YOUR ASSIGNMENT →
Among the entries below, one stretch runs from the line that contains "Name | Description |" through the line that contains "- Wikipedia File". Repeat that stretch exactly, ends included, and only that.

TASK DATA →
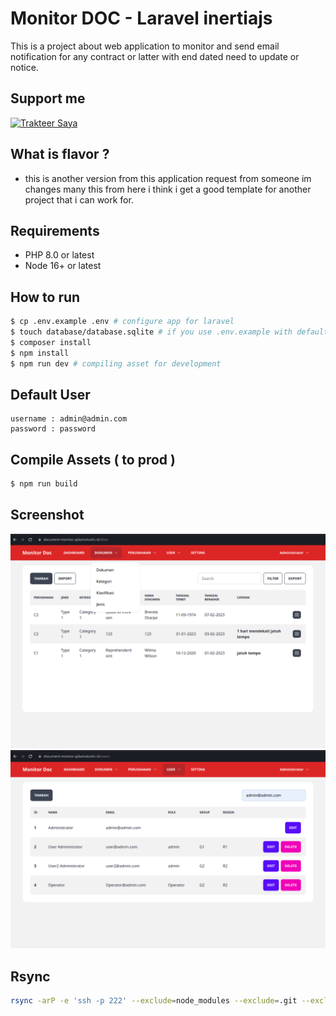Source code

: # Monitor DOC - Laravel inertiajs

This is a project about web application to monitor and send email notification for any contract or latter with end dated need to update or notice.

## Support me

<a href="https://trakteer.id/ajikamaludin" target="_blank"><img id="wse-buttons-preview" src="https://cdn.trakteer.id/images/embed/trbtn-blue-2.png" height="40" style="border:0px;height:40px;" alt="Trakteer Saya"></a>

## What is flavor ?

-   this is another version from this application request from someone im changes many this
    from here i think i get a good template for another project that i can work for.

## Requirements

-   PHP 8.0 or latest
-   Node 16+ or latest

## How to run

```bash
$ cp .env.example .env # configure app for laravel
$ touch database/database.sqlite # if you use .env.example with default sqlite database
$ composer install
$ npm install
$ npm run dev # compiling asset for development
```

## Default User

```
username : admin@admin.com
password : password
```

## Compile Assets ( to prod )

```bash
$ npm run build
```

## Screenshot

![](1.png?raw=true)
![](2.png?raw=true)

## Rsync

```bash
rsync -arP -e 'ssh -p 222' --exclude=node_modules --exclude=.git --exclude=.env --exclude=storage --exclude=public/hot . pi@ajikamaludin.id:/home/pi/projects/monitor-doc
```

--

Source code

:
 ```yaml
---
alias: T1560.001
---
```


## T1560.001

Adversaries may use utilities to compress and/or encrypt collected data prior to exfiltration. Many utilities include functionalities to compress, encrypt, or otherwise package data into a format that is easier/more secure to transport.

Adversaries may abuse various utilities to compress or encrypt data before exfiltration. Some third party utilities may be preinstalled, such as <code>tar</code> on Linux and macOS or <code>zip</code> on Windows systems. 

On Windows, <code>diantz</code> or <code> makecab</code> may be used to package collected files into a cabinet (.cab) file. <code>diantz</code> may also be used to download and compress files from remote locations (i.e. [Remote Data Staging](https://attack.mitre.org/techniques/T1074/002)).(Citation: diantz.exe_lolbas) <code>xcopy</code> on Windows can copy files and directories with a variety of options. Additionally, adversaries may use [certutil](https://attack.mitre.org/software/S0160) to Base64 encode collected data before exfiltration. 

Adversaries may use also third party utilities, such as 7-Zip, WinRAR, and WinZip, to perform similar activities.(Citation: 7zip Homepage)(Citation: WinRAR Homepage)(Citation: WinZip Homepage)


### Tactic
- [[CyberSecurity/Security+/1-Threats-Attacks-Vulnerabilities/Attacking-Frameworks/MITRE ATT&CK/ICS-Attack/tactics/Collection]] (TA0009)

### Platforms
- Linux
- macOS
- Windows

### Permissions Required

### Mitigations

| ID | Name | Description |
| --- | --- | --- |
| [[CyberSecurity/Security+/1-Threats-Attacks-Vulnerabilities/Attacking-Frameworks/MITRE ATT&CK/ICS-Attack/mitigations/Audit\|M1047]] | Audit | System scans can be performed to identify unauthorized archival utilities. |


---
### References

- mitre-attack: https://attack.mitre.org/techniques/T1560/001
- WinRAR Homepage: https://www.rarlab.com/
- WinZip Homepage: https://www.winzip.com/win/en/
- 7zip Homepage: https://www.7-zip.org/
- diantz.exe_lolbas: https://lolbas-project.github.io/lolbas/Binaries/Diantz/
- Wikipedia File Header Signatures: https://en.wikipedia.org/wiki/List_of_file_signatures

ANSWER TO THE PROBLEM →
| ID | Name | Description |
| --- | --- | --- |
| [[CyberSecurity/Security+/1-Threats-Attacks-Vulnerabilities/Attacking-Frameworks/MITRE ATT&CK/ICS-Attack/mitigations/Audit\|M1047]] | Audit | System scans can be performed to identify unauthorized archival utilities. |


---
### References

- mitre-attack: https://attack.mitre.org/techniques/T1560/001
- WinRAR Homepage: https://www.rarlab.com/
- WinZip Homepage: https://www.winzip.com/win/en/
- 7zip Homepage: https://www.7-zip.org/
- diantz.exe_lolbas: https://lolbas-project.github.io/lolbas/Binaries/Diantz/
- Wikipedia File Header Signatures: https://en.wikipedia.org/wiki/List_of_file_signatures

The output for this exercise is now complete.